La simplification administrative peut aussi constituer un moyen de faciliter la multimodalité, qui est encouragée par le budget mobilité (voir le point 2 « Vers un cadre (para)fiscal favorisant la mobilité durable et l’intermodalité » du présent avis).
Pour s’assurer que le budget mobilité contribue effectivement à une mobilité plus durable, il faudra selon les Conseils concevoir une solution de contrôle qui fasse en sorte que :
- le contrôle ne soit pas une charge administrative supplémentaire pour l’employeur par rapport à ce qui existe aujourd’hui (voir début de ce point 1.4.1) ;
- le choix des modes et services de déplacement pour l’utilisation du budget mobilité soit suffisamment attractif pour contribuer à la réalisation des objectifs de mobilité durable qu’il poursuit.
L’employeur doit pouvoir confier la gestion du budget mobilité à une tierce partie, via une application ou une carte. Dans ce cas, les Conseils estiment que cette tierce partie doit être soumise à un système de certification et qu’elle doit contrôler l’usage du budget mobilité.
Les Conseils souhaitent être associés à l’évaluation et au suivi du système de budget mobilité. Pour permettre cette évaluation, les Conseils demandent que, préalablement à la mise en place du système, le cadre législatif et administratif prévoie les mesures permettant à l’ONSS et au fisc de disposer des données nécessaires en vue d’assurer un suivi administratif et statistique du système ainsi que l’accès à ces données pour les Conseils. Cela signifie notamment que des données intégrantes à ce nouveau système de budget mobilité qui, à ce jour, ne font pas l’objet de déclaration spécifique (par ex. via la DMFA) devront pouvoir être identifiées et quantifiées.
1.4.2 Neutralité budgétaire pour l’Etat et la sécurité sociale
Selon les Conseils, le budget mobilité doit être budgétairement neutre pour l’Etat (IPP, ISOC et recettes de la sécurité sociale).

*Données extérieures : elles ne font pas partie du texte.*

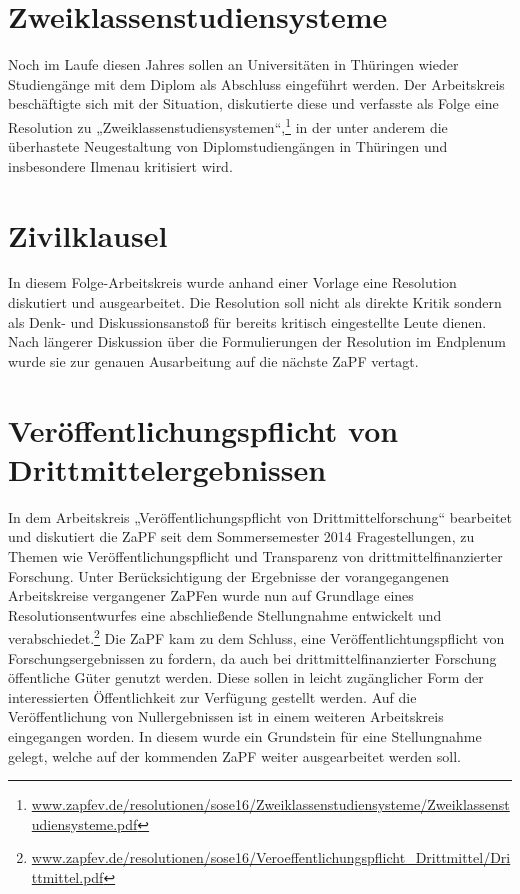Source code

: \section*{Zweiklassenstudiensysteme}
Noch im Laufe diesen Jahres sollen an Universitäten in Thüringen wieder 
Studiengänge mit dem Diplom als Abschluss eingeführt werden. Der Arbeitskreis 
beschäftigte sich mit der Situation, diskutierte diese und verfasste als Folge 
eine Resolution zu 
„Zweiklassenstudiensystemen“,\footnote{\href{http://www.zapfev.de/resolutionen/sose16/Zweiklassenstudiensysteme/Zweiklassenstudiensysteme.pdf}{\url{www.zapfev.de/resolutionen/sose16/Zweiklassenstudiensysteme/Zweiklassenstudiensysteme.pdf}}}
 in der unter anderem die überhastete Neugestaltung von Diplomstudiengängen in 
Thüringen und insbesondere Ilmenau kritisiert wird.

\section*{Zivilklausel}
In diesem Folge-Arbeitskreis wurde anhand einer Vorlage eine Resolution 
diskutiert und ausgearbeitet. Die Resolution soll nicht als direkte Kritik 
sondern als Denk- und Diskussionsanstoß für bereits kritisch eingestellte Leute 
dienen. Nach längerer Diskussion über die Formulierungen der Resolution im 
Endplenum wurde sie zur genauen Ausarbeitung auf die nächste ZaPF vertagt.

\section*{Veröffentlichungspflicht von Drittmittelergebnissen}
In dem Arbeitskreis „Veröffentlichungspflicht von Drittmittelforschung“ 
bearbeitet und diskutiert die ZaPF seit dem Sommersemester 2014 
Fragestellungen, zu Themen wie Veröffentlichungspflicht und Transparenz von 
drittmittelfinanzierter Forschung. Unter Berücksichtigung der Ergebnisse der 
vorangegangenen Arbeitskreise vergangener ZaPFen wurde nun auf Grundlage eines 
Resolutionsentwurfes eine abschließende Stellungnahme entwickelt und 
verabschiedet.\footnote{\href{http://www.zapfev.de/resolutionen/sose16/Veroeffentlichungspflicht_Drittmittel/Drittmittel.pdf}{\url{www.zapfev.de/resolutionen/sose16/Veroeffentlichungspflicht_Drittmittel/Drittmittel.pdf}}}
Die ZaPF kam zu dem Schluss, eine Veröffentlichtungspflicht von 
Forschungsergebnissen zu fordern, da auch bei drittmittelfinanzierter Forschung 
öffentliche Güter genutzt werden. Diese sollen in leicht zugänglicher Form der 
interessierten Öffentlichkeit zur Verfügung gestellt werden. Auf die 
Veröffentlichung von Nullergebnissen ist in einem weiteren Arbeitskreis 
eingegangen worden. In diesem wurde ein Grundstein für eine Stellungnahme 
gelegt, welche auf der kommenden ZaPF weiter ausgearbeitet werden soll.



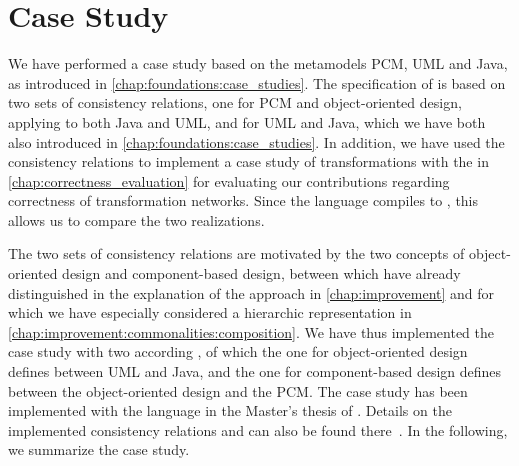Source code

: \section{Case Study}

We have performed a case study based on the metamodels \gls{PCM}, \gls{UML} and Java, as introduced in \autoref{chap:foundations:case_studies}.
The specification of \commonalities is based on two sets of consistency relations, one for \gls{PCM} and object-oriented design, applying to both Java and \gls{UML}, and for \gls{UML} and Java, which we have both also introduced in \autoref{chap:foundations:case_studies}.
In addition, we have used the consistency relations to implement a case study of transformations with the \reactionslanguage in \autoref{chap:correctness_evaluation} for evaluating our contributions regarding correctness of transformation networks.
Since the \commonalities language compiles to \reactions, this allows us to compare the two realizations.

The two sets of consistency relations are motivated by the two concepts of object-oriented design and component-based design, between which have already distinguished in the explanation of the \commonalities approach in \autoref{chap:improvement} and for which we have especially considered a hierarchic representation in \autoref{chap:improvement:commonalities:composition}.
We have thus implemented the case study with two according \conceptmetamodels, of which the one for object-oriented design defines \commonalities between \gls{UML} and Java, and the one for component-based design defines \commonalities between the object-oriented design \conceptmetamodel and the \gls{PCM}.
The case study has been implemented with the \commonalities language in the Master's thesis of .
Details on the implemented consistency relations and \commonalities can also be found there~.
In the following, we summarize the case study.


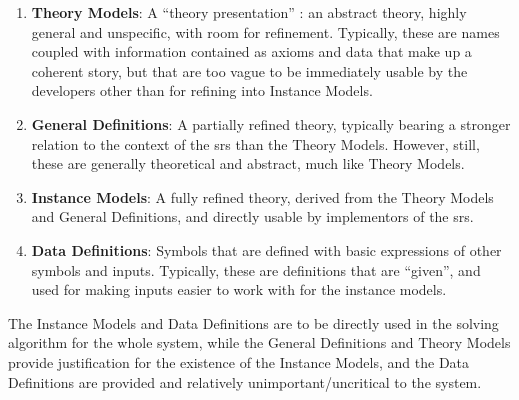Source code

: 
\begin{enumerate}

	\item \textbf{Theory Models}: A ``theory presentation'' : an abstract theory, highly general and
	      unspecific, with room for refinement. Typically, these are names
	      coupled with information contained as axioms and data that make up
	      a coherent story, but that are too vague to be immediately usable
	      by the developers other than for refining into Instance Models.

	\item \textbf{General Definitions}: A partially refined theory, typically bearing a stronger relation
	      to the context of the \acs{srs} than the Theory Models. However,
	      still, these are generally theoretical and abstract, much like Theory
	      Models.

	\item \textbf{Instance Models}: A fully refined theory, derived from the
	      Theory Models and General Definitions, and directly usable by
	      implementors of the \acs{srs}.

	\item \textbf{Data Definitions}: Symbols that are defined with basic
	      expressions of other symbols and inputs. Typically, these are
	      definitions that are ``given'', and used for making inputs easier to
	      work with for the instance models.

\end{enumerate}


The Instance Models and Data Definitions are to be directly used in the solving
algorithm for the whole system, while the General Definitions and Theory Models
provide justification for the existence of the Instance Models, and the Data
Definitions are provided and relatively unimportant/uncritical to the system.

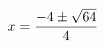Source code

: \documentclass[preview]{standalone}
\begin{document}
\begin{align*}
\special{dvisvgm:raw <g id='unique000'>}x=\frac{-4\pm\sqrt{64}}{4}\special{dvisvgm:raw </g>}
\end{align*}
\end{document}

Dans cette optique, ils estiment que le budget mobilité ne peut donner lieu à une nouvelle forme d’optimalisation salariale en permettant de remplacer des éléments de salaire brut en budget mobilité, vu les conséquences négatives que cela aurait pour les recettes de l’Etat et de la sécurité sociale.
Les Conseils demandent donc que le budget mobilité soit accompagné de mesures anti-abus. Ils demandent aux autorités compétentes (le fisc et l’ONSS) de proposer des solutions opérationnalisables et contrôlables pour éviter des abus et d’être consultés à ce propos. Ils énumèrent ci-après un nombre non-exhaustif de mesures anti-abus à titre exemplatif :
- Le budget mobilité ne peut être inférieur à ce qui est à ce jour alloué comme budget (total cost) pour la voiture de société, conformément à la car policy de l’entreprise.
- Il faudrait également prévoir un montant maximum pour éviter d’éventuelles dérives liées à l’application du système de budget mobilité.
- Il n’est pas possible de remplacer sa voiture de société actuelle par un budget mobilité si cette voiture de société a été le résultat d’un « salary sacrifice » (une diminution de salaire brut).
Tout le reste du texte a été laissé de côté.